Beacon Energy shares plummet despite “excellent” well findings
Beacon Energy PLC on Monday said it could achieve high rates of production from its Schwarzbach-2(2.) well thanks to recently-discovered oil-bearing reservoirs, despite repeated programme delays.
However, the stock was down 22% at 0.21 pence in London on Monday morning.
The Germany-focused upstream oil & gas company announced in August that its subsidiary, Rhein Petroleum GmbH, had found an “excellent” 34-metre gross interval containing 28 metres of oil-bearing net reservoirs within the onshore Erfelden field in southwestern Germany.

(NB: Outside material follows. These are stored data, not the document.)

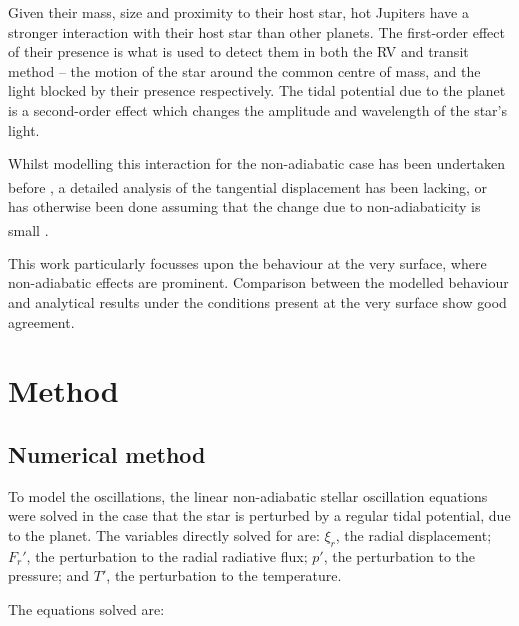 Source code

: \documentclass[a0,portrait]{a0poster}
\begin{document}
\begin{multicols}{2}
Given their mass, size and proximity to their host star, hot Jupiters have a stronger interaction with their host star than other planets. The first-order effect of their presence is what is used to detect them in both the RV and transit method -- the motion of the star around the common centre of mass, and the light blocked by their presence respectively. The tidal potential due to the planet is a second-order effect which changes the amplitude and wavelength of the star's light.

Whilst modelling this interaction for the non-adiabatic case has been undertaken before \textsuperscript{\cite{Pfahl2008}}, a detailed analysis of the tangential displacement has been lacking, or has otherwise been done assuming that the change due to non-adiabaticity is small \textsuperscript{\cite{Terquem1998}}.

This work particularly focusses upon the behaviour at the very surface, where non-adiabatic effects are prominent. Comparison between the modelled behaviour and analytical results under the conditions present at the very surface show good agreement.



\color{DarkSlateGray} %

\section*{Method}


\subsection*{Numerical method}

To model the oscillations, the linear non-adiabatic stellar oscillation equations were solved in the case that the star is perturbed by a regular tidal potential, due to the planet. The variables directly solved for are: $\xi_{r}$, the radial displacement; $F_{r}'$, the perturbation to the radial radiative flux; $p'$, the perturbation to the pressure; and $T'$, the perturbation to the temperature.

The equations solved are:


\end{multicols}
\end{document}
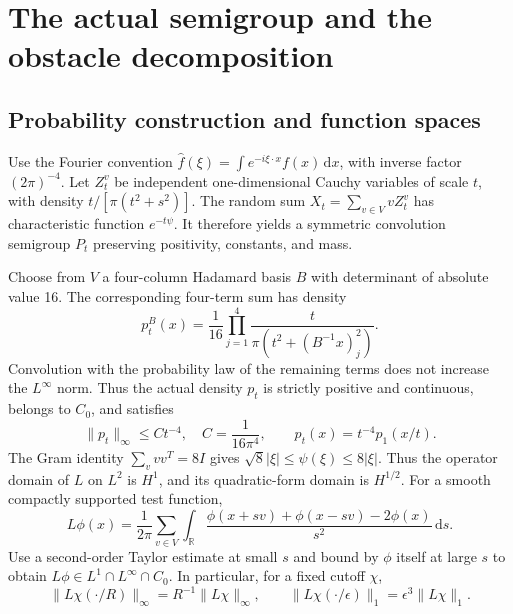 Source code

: \documentclass[11pt,a4paper]{article}
\theoremstyle{remark}\newtheorem{remark}[theorem]{Remark}
\newcommand{\R}{\mathbb R}\newcommand{\dd}{\,\mathrm d}
\newcommand{\1}{\mathbf1}\newcommand{\pos}[1]{(#1)_+}
\begin{document}
\section{The actual semigroup and the obstacle decomposition}
\subsection{Probability construction and function spaces}
Use the Fourier convention $\widehat f(\xi)=\int e^{-i\xi\cdot x}f(x)\dd x$, with inverse factor $(2\pi)^{-4}$. Let $Z_t^v$ be independent one-dimensional Cauchy variables of scale $t$, with density $t/[\pi(t^2+s^2)]$. The random sum $X_t=\sum_{v\in V}vZ_t^v$ has characteristic function $e^{-t\psi}$. It therefore yields a symmetric convolution semigroup $P_t$ preserving positivity, constants, and mass.

Choose from $V$ a four-column Hadamard basis $B$ with determinant of absolute value 16. The corresponding four-term sum has density
\[
 p_t^B(x)=\frac1{16}\prod_{j=1}^4\frac{t}{\pi(t^2+(B^{-1}x)_j^2)}.
\]
Convolution with the probability law of the remaining terms does not increase the $L^\infty$ norm. Thus the actual density $p_t$ is strictly positive and continuous, belongs to $C_0$, and satisfies
\begin{equation}\label{eq:heatbound}
 \|p_t\|_\infty\le C t^{-4},\quad C=\frac1{16\pi^4},\qquad p_t(x)=t^{-4}p_1(x/t).
\end{equation}
The Gram identity $\sum_v vv^T=8I$ gives $\sqrt8|\xi|\le\psi(\xi)\le8|\xi|$. Thus the operator domain of $L$ on $L^2$ is $H^1$, and its quadratic-form domain is $H^{1/2}$. For a smooth compactly supported test function,
\begin{equation}\label{eq:generator}
 L\phi(x)=\frac1{2\pi}\sum_{v\in V}\int_\R
 \frac{\phi(x+sv)+\phi(x-sv)-2\phi(x)}{s^2}\dd s.
\end{equation}
Use a second-order Taylor estimate at small $s$ and bound by $\phi$ itself at large $s$ to obtain $L\phi\in L^1\cap L^\infty\cap C_0$. In particular, for a fixed cutoff $\chi$,
\begin{equation}\label{eq:cutoff}
 \|L\chi(\cdot/R)\|_\infty=R^{-1}\|L\chi\|_\infty,
 \qquad \|L\chi(\cdot/\epsilon)\|_1=\epsilon^3\|L\chi\|_1.
\end{equation}
\end{document}
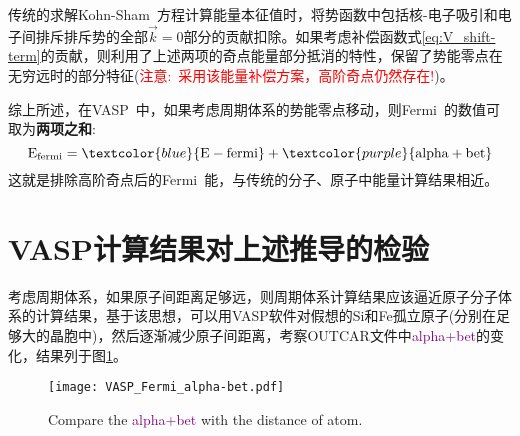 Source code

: 传统的求解\textrm{Kohn-Sham~}方程计算能量本征值时，将势函数中包括核-电子吸引和电子间排斥排斥势的全部$\vec k=0$部分的贡献扣除。如果考虑补偿函数式\eqref{eq:V_shift-term}的贡献，则利用了上述两项的奇点能量部分抵消的特性，保留了势能零点在无穷远时的部分特征(\textcolor{red}{注意:~采用该能量补偿方案，高阶奇点仍然存在!})。

综上所述，在\textrm{VASP~}中，如果考虑周期体系的势能零点移动，则\textrm{Fermi~}的数值可取为\textbf{两项之和}:~
\begin{displaymath}
	\mathrm{E_{fermi}}=\textcolor{blue}{\mathrm{E-fermi}}+\textcolor{purple}{\mathrm{alpha+bet}}
\end{displaymath}
这就是排除高阶奇点后的\textrm{Fermi~}能，与传统的分子、原子中能量计算结果相近。

\section{\rm{VASP}计算结果对上述推导的检验}
考虑周期体系，如果原子间距离足够远，则周期体系计算结果应该逼近原子分子体系的计算结果，基于该思想，可以用\textrm{VASP}软件对假想的\textrm{Si}和\textrm{Fe}孤立原子(分别在足够大的晶胞中)，然后逐渐减少原子间距离，考察\textrm{OUTCAR}文件中\textcolor{purple}{\textrm{alpha+bet}}的变化，结果列于图\ref{Fig:VASP_alpha+bet}。
\begin{figure}[h!]
\centering
\hspace*{-0.7in}
\vspace*{-0.2in}
\texttt{[image: VASP\_Fermi\_alpha-bet.pdf]}
\caption{\small Compare the \textcolor{purple}{\textrm{alpha+bet}} with the distance of atom.}%
\label{Fig:VASP_alpha+bet}
\end{figure}

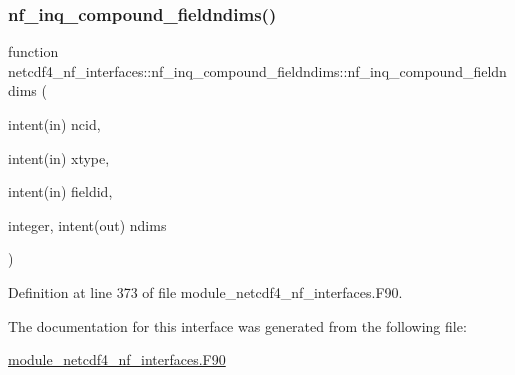 \subsubsection{\texorpdfstring{nf\+\_\+inq\+\_\+compound\+\_\+fieldndims()}{nf\_inq\_compound\_fieldndims()}}
{\footnotesize\ttfamily function netcdf4\+\_\+nf\+\_\+interfaces\+::nf\+\_\+inq\+\_\+compound\+\_\+fieldndims\+::nf\+\_\+inq\+\_\+compound\+\_\+fieldndims (\begin{DoxyParamCaption}\item[{intent(in)}]{ncid,  }\item[{intent(in)}]{xtype,  }\item[{intent(in)}]{fieldid,  }\item[{integer, intent(out)}]{ndims }\end{DoxyParamCaption})}



Definition at line 373 of file module\+\_\+netcdf4\+\_\+nf\+\_\+interfaces.\+F90.



The documentation for this interface was generated from the following file\+:\begin{DoxyCompactItemize}
\item 
\hyperlink{module__netcdf4__nf__interfaces_8F90}{module\+\_\+netcdf4\+\_\+nf\+\_\+interfaces.\+F90}\end{DoxyCompactItemize}
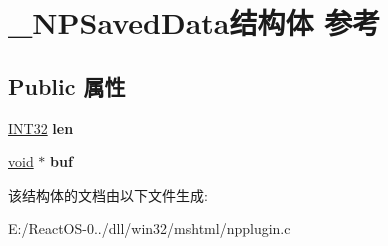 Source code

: \hypertarget{struct___n_p_saved_data}{}\section{\+\_\+\+N\+P\+Saved\+Data结构体 参考}
\label{struct___n_p_saved_data}
\subsection*{Public 属性}
\begin{DoxyCompactItemize}
\item 
\mbox{\label{struct___n_p_saved_data_a3630cf86045f16b1339f9d4ef1a4ca8a}} 
\hyperlink{_processor_bind_8h_a1137216524060afd426c34677fed058b}{I\+N\+T32} {\bfseries len}
\item 
\mbox{\label{struct___n_p_saved_data_acbee6e01aa8846a70ba05709b78fa6bc}} 
\hyperlink{interfacevoid}{void} $\ast$ {\bfseries buf}
\end{DoxyCompactItemize}


该结构体的文档由以下文件生成\+:\begin{DoxyCompactItemize}
\item 
E\+:/\+React\+O\+S-\/0../dll/win32/mshtml/npplugin.\+c\end{DoxyCompactItemize}
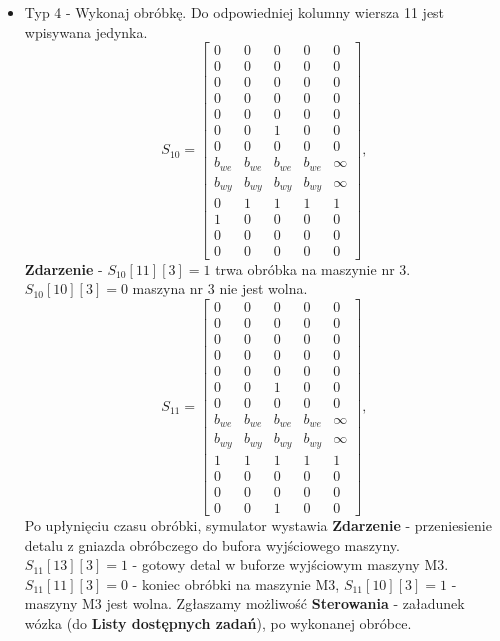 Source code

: \documentclass[10pt, a4paper]{article}
\begin{document}
\begin{itemize}
\item Typ 4 - Wykonaj obróbkę.
Do odpowiedniej kolumny wiersza 11 jest wpisywana jedynka.
\begin{equation*}
S_{10}=\left[\begin{array}{ccccc}
0 & 0 & 0 & 0&0\\
0 & 0 & 0 & 0 & 0\\
0 & 0 & 0 & 0& 0\\
0 & 0 & 0 & 0& 0\\
0 & 0 & 0 & 0& 0\\
0 & 0 & 1 & 0 & 0\\
0 & 0 & 0 & 0& 0\\
b_{we}& b_{we}& b_{we}& b_{we} & \infty\\
b_{wy}& b_{wy}& b_{wy}& b_{wy} & \infty\\
0 & 1& 1& 1 & 1\\
1 & 0 & 0 & 0 & 0\\
0 & 0 & 0 & 0 & 0\\
0 & 0 & 0 & 0 & 0
\end{array}\right],
\end{equation*}
\textbf{Zdarzenie} - $S_{10}[11][3]=1$ trwa obróbka na maszynie nr 3. $S_{10}[10][3]=0$ maszyna nr 3 nie jest wolna. 
\begin{equation*}
S_11=\left[\begin{array}{ccccc}
0 & 0 & 0 & 0&0\\
0 & 0 & 0 & 0 & 0\\
0 & 0 & 0 & 0& 0\\
0 & 0 & 0 & 0& 0\\
0 & 0 & 0 & 0& 0\\
0 & 0 & 1 & 0 & 0\\
0 & 0 & 0 & 0& 0\\
b_{we}& b_{we}& b_{we}& b_{we} & \infty\\
b_{wy}& b_{wy}& b_{wy}& b_{wy} & \infty\\
1 & 1& 1& 1 & 1\\
0 & 0 & 0 & 0 & 0\\
0 & 0 & 0 & 0 & 0\\
0 & 0 & 1 & 0 & 0
\end{array}\right],
\end{equation*}
Po upłynięciu czasu obróbki, symulator wystawia \textbf{Zdarzenie} - przeniesienie detalu z gniazda obróbczego do bufora wyjściowego maszyny. $S_{11}[13][3]=1$ - gotowy detal w buforze wyjściowym maszyny M3. $S_{11}[11][3]=0$ - koniec obróbki na maszynie M3, $S_{11}[10][3]=1$ - maszyny M3 jest wolna. Zgłaszamy możliwość \textbf{Sterowania} - załadunek wózka (do \textbf{Listy dostępnych zadań}), po wykonanej obróbce.
\end{itemize}
\end{document}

Beacon said the reservoirs, within the Stockstadt Mitte segment, were about 25 metres high and ten metres thicker than prognosis with porosities averaging 21% in the Upper Pechelbronner-Schichten sandstones and 18% in the Lower PBS.
“As all these metrics are above or at the top of the range of pre-drill expectations, the likelihood is that this will result in a material upgrade to recoverable reserves in Stockstadt Mitte,” the company explained.
Beacon said it could potentially achieve an initial production rate in excess of 900 barrels of oil per day based on light oil already recovered, alongside the reservoir’s “excellent” properties.
However, Beacon said it must now release the drilling rig due to delays in the programme. Clean-up will continue on site.
Beacon intends to update existing development plans “with the aim of accelerating drilling and maximizing the value of this highly attractive asset”. A planned rod pump, with the capacity to deliver up to 250 bopd, is expected to be installed in October.
“The [Schwarzbach-2(2.)] well has been a challenging well from an operational perspective, with hole stability issues encountered in the initial and sidetracked hole sections,” commented Chief Executive Officer Larry Bottomley. Data gathered during drilling, however, “indicates the potential for substantial reserve and production upside for the Stockstadt Mitte segment…which clearly bodes well for the long-term value we believe we can realize from the asset.”
Bottomley continued: “While the delay to fully understanding the production potential of this well is frustrating, the sub-surface results far exceed our pre-acquisition and pre-drilling expectation and we therefore remain pleased with the overall results of the SCHB2(2.) well and look forward to providing an update in due course.”